[Records from a data collection]
------------------------

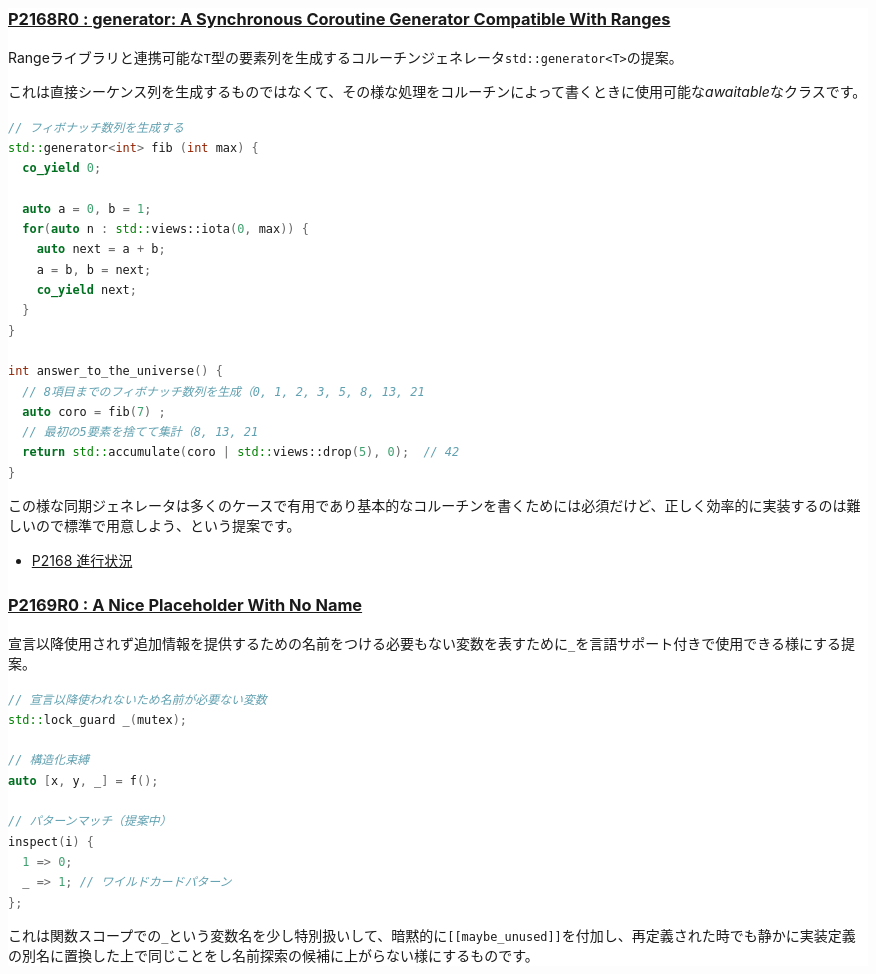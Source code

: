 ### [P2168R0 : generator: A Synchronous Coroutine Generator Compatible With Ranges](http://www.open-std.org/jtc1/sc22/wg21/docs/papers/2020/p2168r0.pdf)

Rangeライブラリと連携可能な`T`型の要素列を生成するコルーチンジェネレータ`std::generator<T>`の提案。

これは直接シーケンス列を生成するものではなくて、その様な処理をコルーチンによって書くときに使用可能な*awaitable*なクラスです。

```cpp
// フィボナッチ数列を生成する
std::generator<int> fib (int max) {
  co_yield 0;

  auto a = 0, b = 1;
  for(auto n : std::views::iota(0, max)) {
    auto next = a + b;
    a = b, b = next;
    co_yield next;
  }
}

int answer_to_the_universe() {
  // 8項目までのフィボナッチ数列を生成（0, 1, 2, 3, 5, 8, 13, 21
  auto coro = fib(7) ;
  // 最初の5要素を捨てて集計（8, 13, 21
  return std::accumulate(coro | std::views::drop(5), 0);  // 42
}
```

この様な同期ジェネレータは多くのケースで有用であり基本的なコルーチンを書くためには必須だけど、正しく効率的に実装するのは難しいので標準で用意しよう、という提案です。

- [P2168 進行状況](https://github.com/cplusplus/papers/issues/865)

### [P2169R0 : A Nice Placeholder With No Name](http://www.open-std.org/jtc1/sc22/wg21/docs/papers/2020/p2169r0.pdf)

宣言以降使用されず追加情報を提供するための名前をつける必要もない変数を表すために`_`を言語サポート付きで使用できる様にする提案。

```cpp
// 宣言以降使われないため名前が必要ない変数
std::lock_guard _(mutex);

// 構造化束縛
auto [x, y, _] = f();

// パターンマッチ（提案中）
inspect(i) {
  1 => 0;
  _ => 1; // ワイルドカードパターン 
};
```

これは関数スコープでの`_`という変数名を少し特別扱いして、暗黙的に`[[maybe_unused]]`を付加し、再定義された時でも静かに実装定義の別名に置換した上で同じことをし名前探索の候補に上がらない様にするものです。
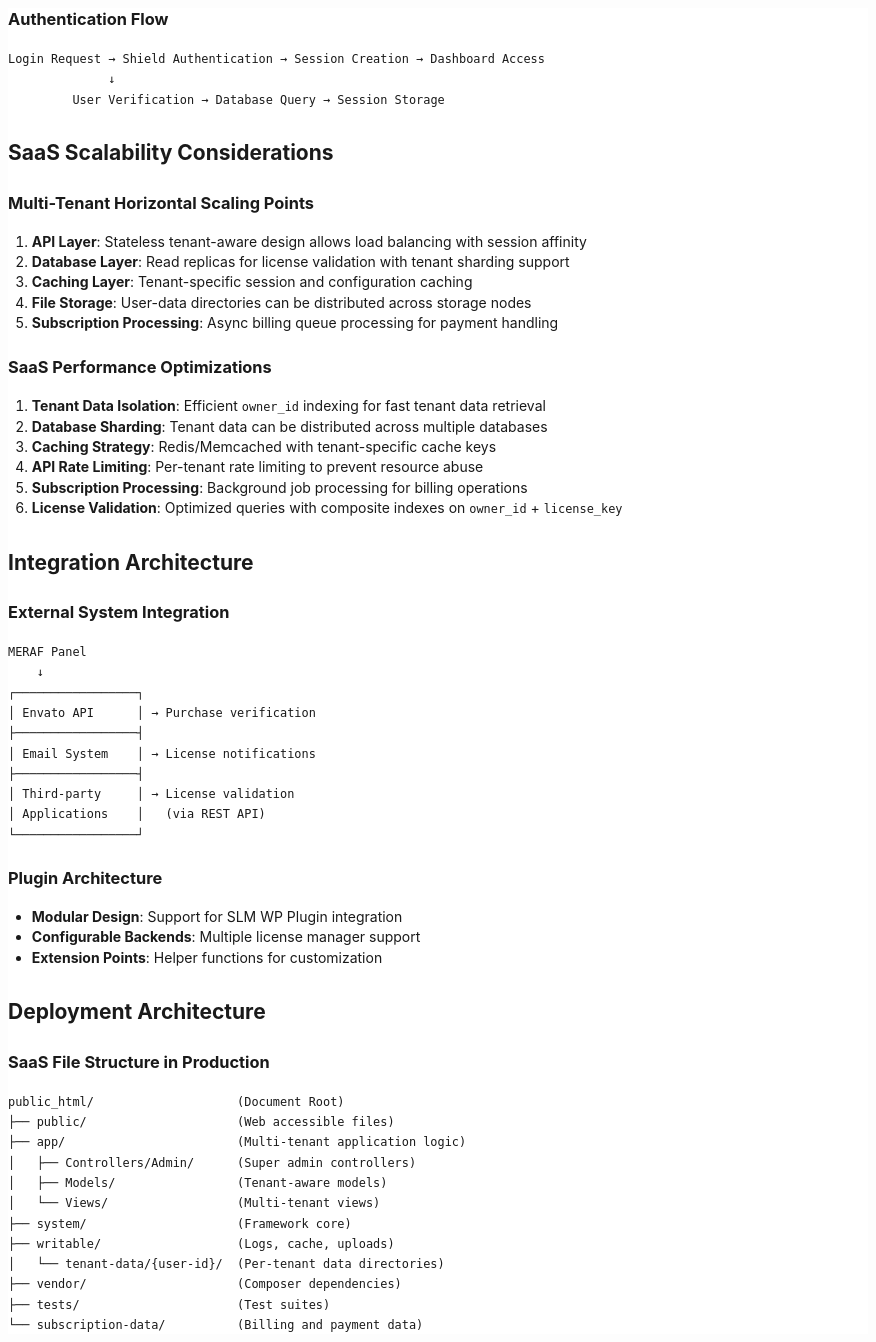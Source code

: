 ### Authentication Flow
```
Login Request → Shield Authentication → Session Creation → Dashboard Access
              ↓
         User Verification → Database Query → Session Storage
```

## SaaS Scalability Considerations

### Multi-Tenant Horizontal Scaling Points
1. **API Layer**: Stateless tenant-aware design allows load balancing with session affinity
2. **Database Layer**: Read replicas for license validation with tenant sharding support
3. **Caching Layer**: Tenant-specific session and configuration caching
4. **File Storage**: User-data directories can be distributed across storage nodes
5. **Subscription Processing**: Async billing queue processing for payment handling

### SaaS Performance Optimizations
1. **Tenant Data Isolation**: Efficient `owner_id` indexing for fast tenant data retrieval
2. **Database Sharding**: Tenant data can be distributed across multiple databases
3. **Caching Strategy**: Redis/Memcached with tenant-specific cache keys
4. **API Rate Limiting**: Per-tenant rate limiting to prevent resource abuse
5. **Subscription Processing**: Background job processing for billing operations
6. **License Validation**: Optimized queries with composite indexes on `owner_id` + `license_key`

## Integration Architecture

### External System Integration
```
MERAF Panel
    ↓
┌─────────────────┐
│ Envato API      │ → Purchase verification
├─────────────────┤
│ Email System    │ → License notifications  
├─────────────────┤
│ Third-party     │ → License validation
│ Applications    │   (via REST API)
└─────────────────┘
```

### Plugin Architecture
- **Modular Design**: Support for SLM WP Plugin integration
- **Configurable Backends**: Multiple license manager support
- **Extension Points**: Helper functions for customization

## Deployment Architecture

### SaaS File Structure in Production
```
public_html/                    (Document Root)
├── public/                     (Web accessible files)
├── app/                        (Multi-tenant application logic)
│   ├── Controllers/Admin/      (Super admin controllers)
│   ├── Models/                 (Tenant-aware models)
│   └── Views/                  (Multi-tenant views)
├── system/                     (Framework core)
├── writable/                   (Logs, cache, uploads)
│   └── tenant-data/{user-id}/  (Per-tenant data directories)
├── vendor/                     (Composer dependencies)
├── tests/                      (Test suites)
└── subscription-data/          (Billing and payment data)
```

------------------------

* Exercise directions
Although the records above contain pictures, your copy should give only their text, exactly as written.

* Task response
Source code

: ### [P2168R0 : generator: A Synchronous Coroutine Generator Compatible With Ranges](http://www.open-std.org/jtc1/sc22/wg21/docs/papers/2020/p2168r0.pdf)

Rangeライブラリと連携可能な`T`型の要素列を生成するコルーチンジェネレータ`std::generator<T>`の提案。

これは直接シーケンス列を生成するものではなくて、その様な処理をコルーチンによって書くときに使用可能な*awaitable*なクラスです。

```cpp
// フィボナッチ数列を生成する
std::generator<int> fib (int max) {
  co_yield 0;

  auto a = 0, b = 1;
  for(auto n : std::views::iota(0, max)) {
    auto next = a + b;
    a = b, b = next;
    co_yield next;
  }
}

int answer_to_the_universe() {
  // 8項目までのフィボナッチ数列を生成（0, 1, 2, 3, 5, 8, 13, 21
  auto coro = fib(7) ;
  // 最初の5要素を捨てて集計（8, 13, 21
  return std::accumulate(coro | std::views::drop(5), 0);  // 42
}
```

この様な同期ジェネレータは多くのケースで有用であり基本的なコルーチンを書くためには必須だけど、正しく効率的に実装するのは難しいので標準で用意しよう、という提案です。

- [P2168 進行状況](https://github.com/cplusplus/papers/issues/865)

### [P2169R0 : A Nice Placeholder With No Name](http://www.open-std.org/jtc1/sc22/wg21/docs/papers/2020/p2169r0.pdf)

宣言以降使用されず追加情報を提供するための名前をつける必要もない変数を表すために`_`を言語サポート付きで使用できる様にする提案。

```cpp
// 宣言以降使われないため名前が必要ない変数
std::lock_guard _(mutex);

// 構造化束縛
auto [x, y, _] = f();

// パターンマッチ（提案中）
inspect(i) {
  1 => 0;
  _ => 1; // ワイルドカードパターン 
};
```

これは関数スコープでの`_`という変数名を少し特別扱いして、暗黙的に`[[maybe_unused]]`を付加し、再定義された時でも静かに実装定義の別名に置換した上で同じことをし名前探索の候補に上がらない様にするものです。
Source code

: ### Authentication Flow
```
Login Request → Shield Authentication → Session Creation → Dashboard Access
              ↓
         User Verification → Database Query → Session Storage
```

## SaaS Scalability Considerations

### Multi-Tenant Horizontal Scaling Points
1. **API Layer**: Stateless tenant-aware design allows load balancing with session affinity
2. **Database Layer**: Read replicas for license validation with tenant sharding support
3. **Caching Layer**: Tenant-specific session and configuration caching
4. **File Storage**: User-data directories can be distributed across storage nodes
5. **Subscription Processing**: Async billing queue processing for payment handling

### SaaS Performance Optimizations
1. **Tenant Data Isolation**: Efficient `owner_id` indexing for fast tenant data retrieval
2. **Database Sharding**: Tenant data can be distributed across multiple databases
3. **Caching Strategy**: Redis/Memcached with tenant-specific cache keys
4. **API Rate Limiting**: Per-tenant rate limiting to prevent resource abuse
5. **Subscription Processing**: Background job processing for billing operations
6. **License Validation**: Optimized queries with composite indexes on `owner_id` + `license_key`

## Integration Architecture

### External System Integration
```
MERAF Panel
    ↓
┌─────────────────┐
│ Envato API      │ → Purchase verification
├─────────────────┤
│ Email System    │ → License notifications  
├─────────────────┤
│ Third-party     │ → License validation
│ Applications    │   (via REST API)
└─────────────────┘
```

### Plugin Architecture
- **Modular Design**: Support for SLM WP Plugin integration
- **Configurable Backends**: Multiple license manager support
- **Extension Points**: Helper functions for customization

## Deployment Architecture

### SaaS File Structure in Production
```
public_html/                    (Document Root)
├── public/                     (Web accessible files)
├── app/                        (Multi-tenant application logic)
│   ├── Controllers/Admin/      (Super admin controllers)
│   ├── Models/                 (Tenant-aware models)
│   └── Views/                  (Multi-tenant views)
├── system/                     (Framework core)
├── writable/                   (Logs, cache, uploads)
│   └── tenant-data/{user-id}/  (Per-tenant data directories)
├── vendor/                     (Composer dependencies)
├── tests/                      (Test suites)
└── subscription-data/          (Billing and payment data)
```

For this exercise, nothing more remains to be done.